Firstly, the misconception that white South Africans own 72% of the land in South Africa.
The true state of affairs, however, is that the ANC only took rural land owned by individuals into account to reach this figure. This means that only 30,41% of the total land area was taken into account for the calculation. There are 6,2 million landowners in South Africa, and most of them are actually black South Africans.
Secondly, that South Africans live mainly in rural areas.
Of the 6,2 million landowners in South Africa, only 180 000 live in rural areas. This represents a meagre 3% of landowners living on rural land, which means that South Africans live primarily in residential areas.
Thirdly, that all land in South Africa is measured as being equal in value.
It goes without saying that the value of land forms an integral part of any calculation.
Finally, that there is a deep-seated desire among black South Africans to own land.

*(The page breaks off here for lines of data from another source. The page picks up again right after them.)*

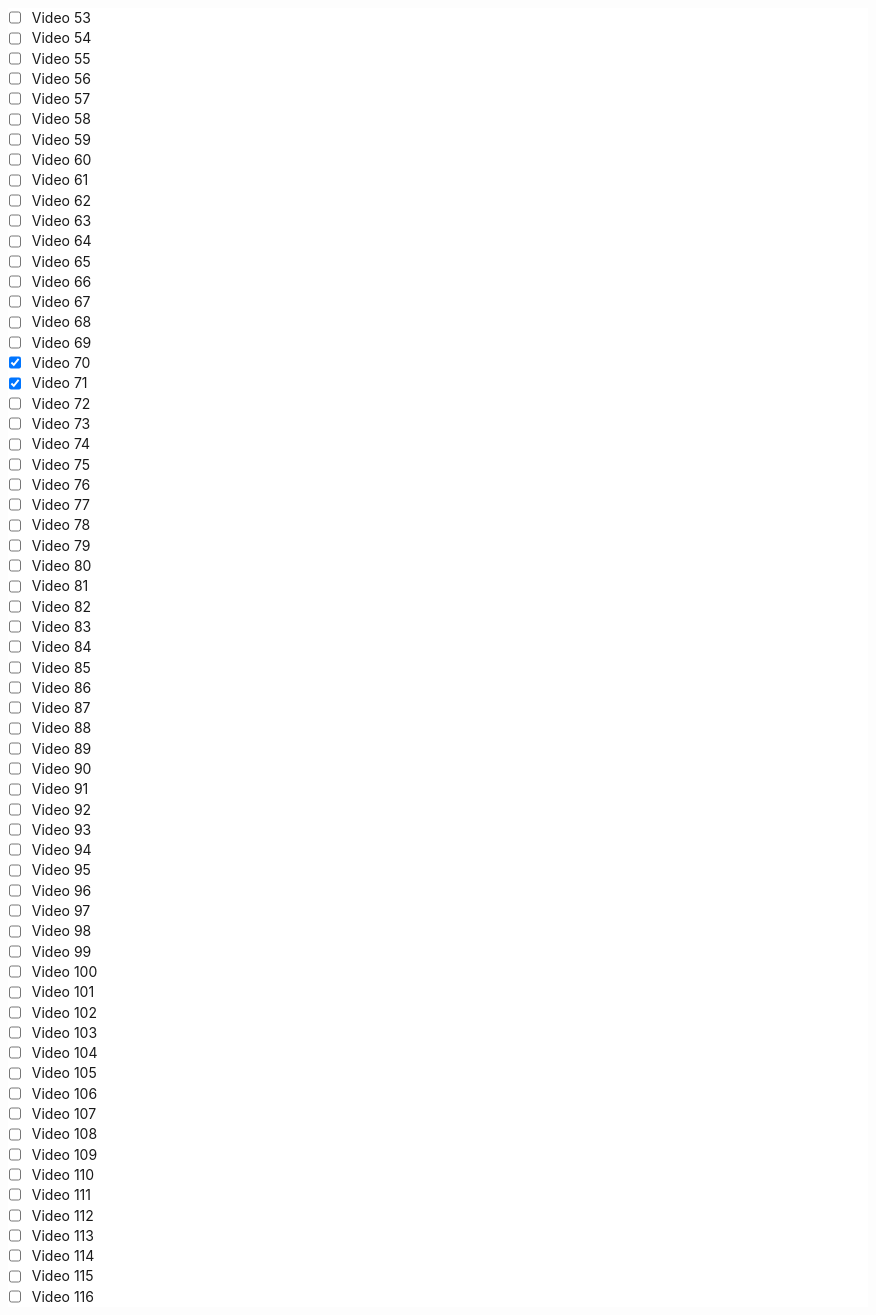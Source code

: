 - [ ] Video 53  
- [ ] Video 54  
- [ ] Video 55  
- [ ] Video 56  
- [ ] Video 57  
- [ ] Video 58  
- [ ] Video 59  
- [ ] Video 60  
- [ ] Video 61  
- [ ] Video 62  
- [ ] Video 63  
- [ ] Video 64  
- [ ] Video 65  
- [ ] Video 66  
- [ ] Video 67  
- [ ] Video 68  
- [ ] Video 69  
- [x] Video 70  
- [x] Video 71  
- [ ] Video 72  
- [ ] Video 73  
- [ ] Video 74  
- [ ] Video 75  
- [ ] Video 76  
- [ ] Video 77  
- [ ] Video 78  
- [ ] Video 79  
- [ ] Video 80  
- [ ] Video 81  
- [ ] Video 82  
- [ ] Video 83  
- [ ] Video 84  
- [ ] Video 85  
- [ ] Video 86  
- [ ] Video 87  
- [ ] Video 88  
- [ ] Video 89  
- [ ] Video 90  
- [ ] Video 91  
- [ ] Video 92  
- [ ] Video 93  
- [ ] Video 94  
- [ ] Video 95  
- [ ] Video 96  
- [ ] Video 97  
- [ ] Video 98  
- [ ] Video 99  
- [ ] Video 100  
- [ ] Video 101  
- [ ] Video 102  
- [ ] Video 103  
- [ ] Video 104  
- [ ] Video 105  
- [ ] Video 106  
- [ ] Video 107  
- [ ] Video 108  
- [ ] Video 109  
- [ ] Video 110  
- [ ] Video 111  
- [ ] Video 112  
- [ ] Video 113  
- [ ] Video 114  
- [ ] Video 115  
- [ ] Video 116  
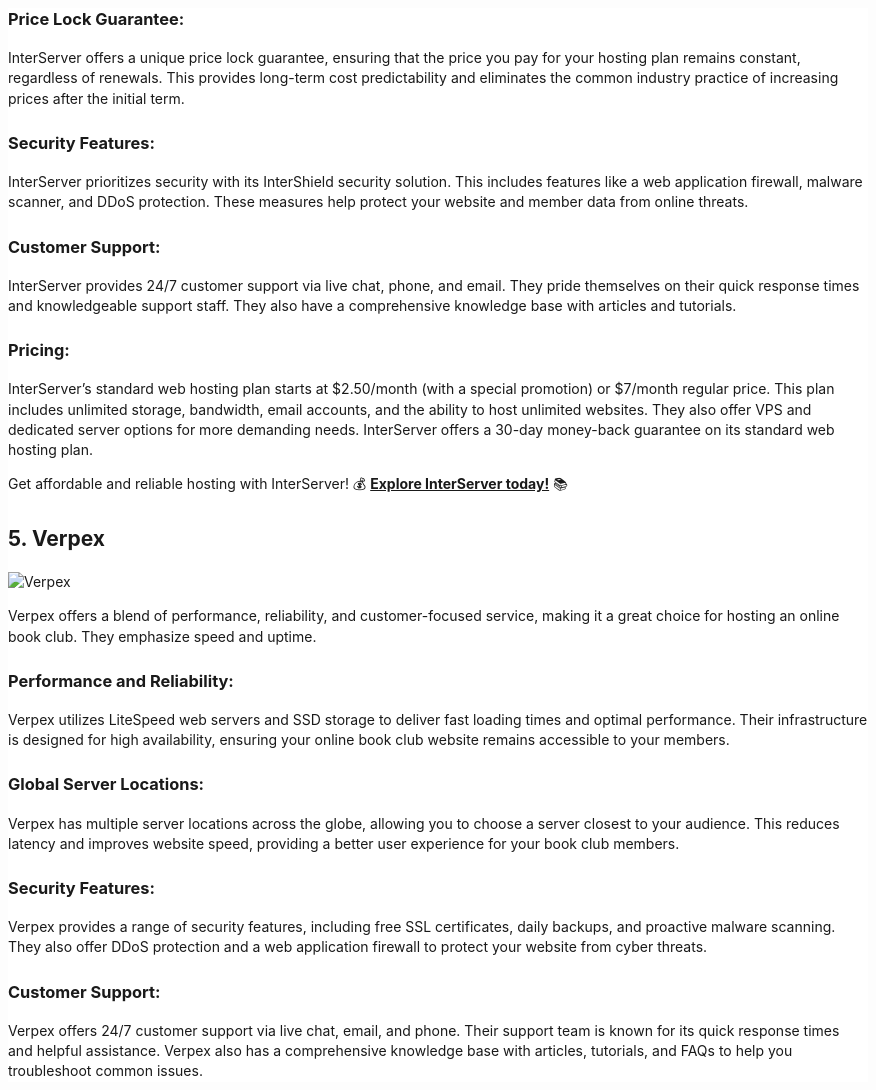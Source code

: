 ### Price Lock Guarantee:
InterServer offers a unique price lock guarantee, ensuring that the price you pay for your hosting plan remains constant, regardless of renewals. This provides long-term cost predictability and eliminates the common industry practice of increasing prices after the initial term.

### Security Features:
InterServer prioritizes security with its InterShield security solution. This includes features like a web application firewall, malware scanner, and DDoS protection. These measures help protect your website and member data from online threats.

### Customer Support:
InterServer provides 24/7 customer support via live chat, phone, and email. They pride themselves on their quick response times and knowledgeable support staff. They also have a comprehensive knowledge base with articles and tutorials.

### Pricing:
InterServer’s standard web hosting plan starts at $2.50/month (with a special promotion) or $7/month regular price. This plan includes unlimited storage, bandwidth, email accounts, and the ability to host unlimited websites. They also offer VPS and dedicated server options for more demanding needs. InterServer offers a 30-day money-back guarantee on its standard web hosting plan.

Get affordable and reliable hosting with InterServer! 💰 [**Explore InterServer today!**](https://snipitx.com/interserver-jy) 📚

## 5. Verpex

![Verpex](https://i.imgur.com/6x5LhiS.jpeg "Verpex Hosting")

Verpex offers a blend of performance, reliability, and customer-focused service, making it a great choice for hosting an online book club. They emphasize speed and uptime.

### Performance and Reliability:
Verpex utilizes LiteSpeed web servers and SSD storage to deliver fast loading times and optimal performance. Their infrastructure is designed for high availability, ensuring your online book club website remains accessible to your members.

### Global Server Locations:
Verpex has multiple server locations across the globe, allowing you to choose a server closest to your audience. This reduces latency and improves website speed, providing a better user experience for your book club members.

### Security Features:
Verpex provides a range of security features, including free SSL certificates, daily backups, and proactive malware scanning. They also offer DDoS protection and a web application firewall to protect your website from cyber threats.

### Customer Support:
Verpex offers 24/7 customer support via live chat, email, and phone. Their support team is known for its quick response times and helpful assistance. Verpex also has a comprehensive knowledge base with articles, tutorials, and FAQs to help you troubleshoot common issues.
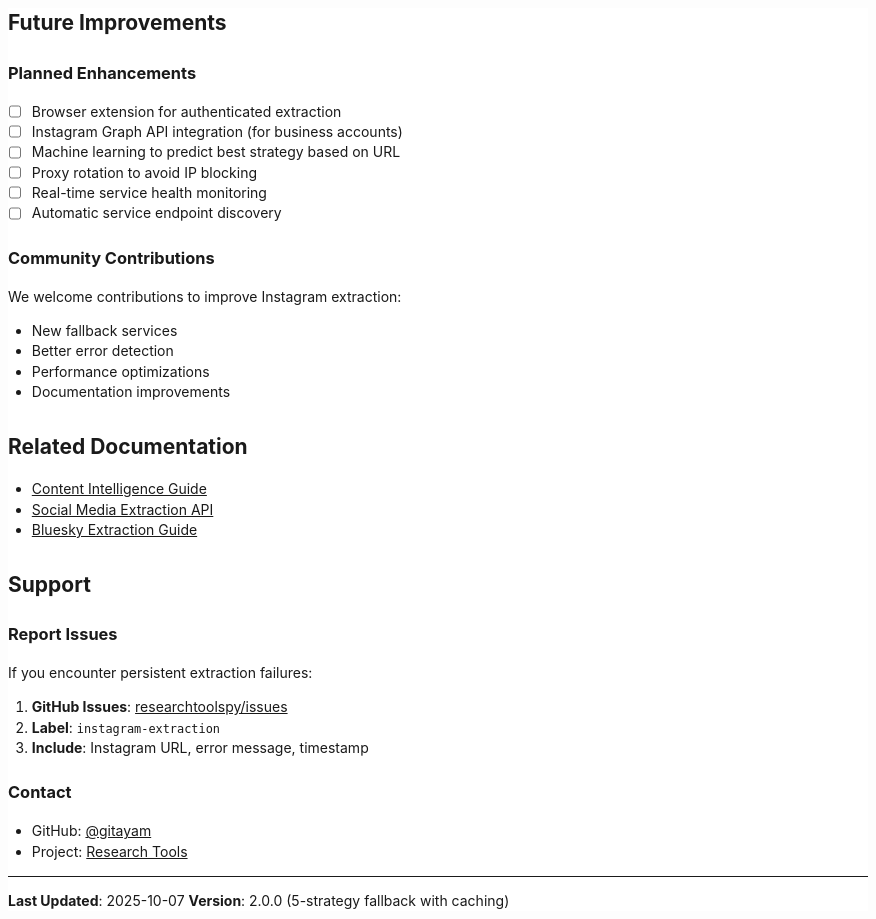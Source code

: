 ## Future Improvements

### Planned Enhancements
- [ ] Browser extension for authenticated extraction
- [ ] Instagram Graph API integration (for business accounts)
- [ ] Machine learning to predict best strategy based on URL
- [ ] Proxy rotation to avoid IP blocking
- [ ] Real-time service health monitoring
- [ ] Automatic service endpoint discovery

### Community Contributions
We welcome contributions to improve Instagram extraction:
- New fallback services
- Better error detection
- Performance optimizations
- Documentation improvements

## Related Documentation
- [Content Intelligence Guide](./CONTENT_INTELLIGENCE.md)
- [Social Media Extraction API](../functions/api/content-intelligence/social-media-extract.ts)
- [Bluesky Extraction Guide](./BLUESKY_EXTRACTION.md)

## Support

### Report Issues
If you encounter persistent extraction failures:
1. **GitHub Issues**: [researchtoolspy/issues](https://github.com/gitayam/researchtoolspy/issues)
2. **Label**: `instagram-extraction`
3. **Include**: Instagram URL, error message, timestamp

### Contact
- GitHub: [@gitayam](https://github.com/gitayam)
- Project: [Research Tools](https://github.com/gitayam/researchtoolspy)

---

**Last Updated**: 2025-10-07
**Version**: 2.0.0 (5-strategy fallback with caching)
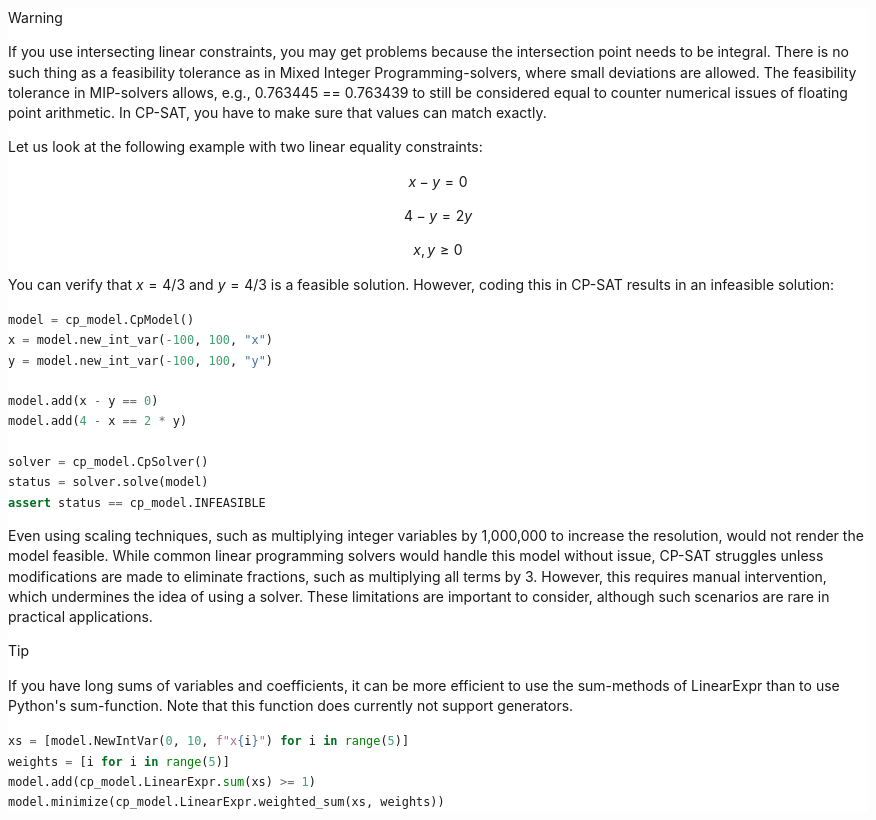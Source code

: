 > [!WARNING]
>
> If you use intersecting linear constraints, you may get problems because the
> intersection point needs to be integral. There is no such thing as a
> feasibility tolerance as in Mixed Integer Programming-solvers, where small
> deviations are allowed. The feasibility tolerance in MIP-solvers allows, e.g.,
> 0.763445 == 0.763439 to still be considered equal to counter numerical issues
> of floating point arithmetic. In CP-SAT, you have to make sure that values can
> match exactly.

Let us look at the following example with two linear equality constraints:

```math
x - y = 0
```

```math
4-y = 2y
```

```math
x, y \geq 0
```

You can verify that $x=4/3$ and $y=4/3$ is a feasible solution. However, coding
this in CP-SAT results in an infeasible solution:

```python
model = cp_model.CpModel()
x = model.new_int_var(-100, 100, "x")
y = model.new_int_var(-100, 100, "y")

model.add(x - y == 0)
model.add(4 - x == 2 * y)

solver = cp_model.CpSolver()
status = solver.solve(model)
assert status == cp_model.INFEASIBLE
```

Even using scaling techniques, such as multiplying integer variables by
1,000,000 to increase the resolution, would not render the model feasible. While
common linear programming solvers would handle this model without issue, CP-SAT
struggles unless modifications are made to eliminate fractions, such as
multiplying all terms by 3. However, this requires manual intervention, which
undermines the idea of using a solver. These limitations are important to
consider, although such scenarios are rare in practical applications.

> [!TIP]
>
> If you have long sums of variables and coefficients, it can be more efficient
> to use the sum-methods of LinearExpr than to use Python's sum-function. Note
> that this function does currently not support generators.
>
> ```python
> xs = [model.NewIntVar(0, 10, f"x{i}") for i in range(5)]
> weights = [i for i in range(5)]
> model.add(cp_model.LinearExpr.sum(xs) >= 1)
> model.minimize(cp_model.LinearExpr.weighted_sum(xs, weights))
> ```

These points of departure are strongly advocated and even cited in the preamble to the proposed amendment, while the ANC’s own figures show that 95% of land claims result in financial compensation rather than the land itself being acquired.
“This distortion of facts about land ownership gives rise to the alarming thought that the ANC is prepared to incite unrealistic expectations among its supporters just to pursue its own political goals,” said Werner Human, Solidarity’s deputy COO of Legal Services.
“The ANC creates unreasonable political expectations that, as a natural consequence, will result in job losses and severely dampened economic growth. Ultimately, the generations of the future will bear the heaviest burden as a result of this,” Human added.
The lives of all South Africans, especially South Africans in deep economic distress, can only be improved if the many crises in the South African education system are tackled as a matter of urgency, and if favourable conditions are created that will lead to economic growth.
Solidarity is strongly opposed to the policy of expropriation without compensation and the amendment of the Constitution to implement this disastrous policy.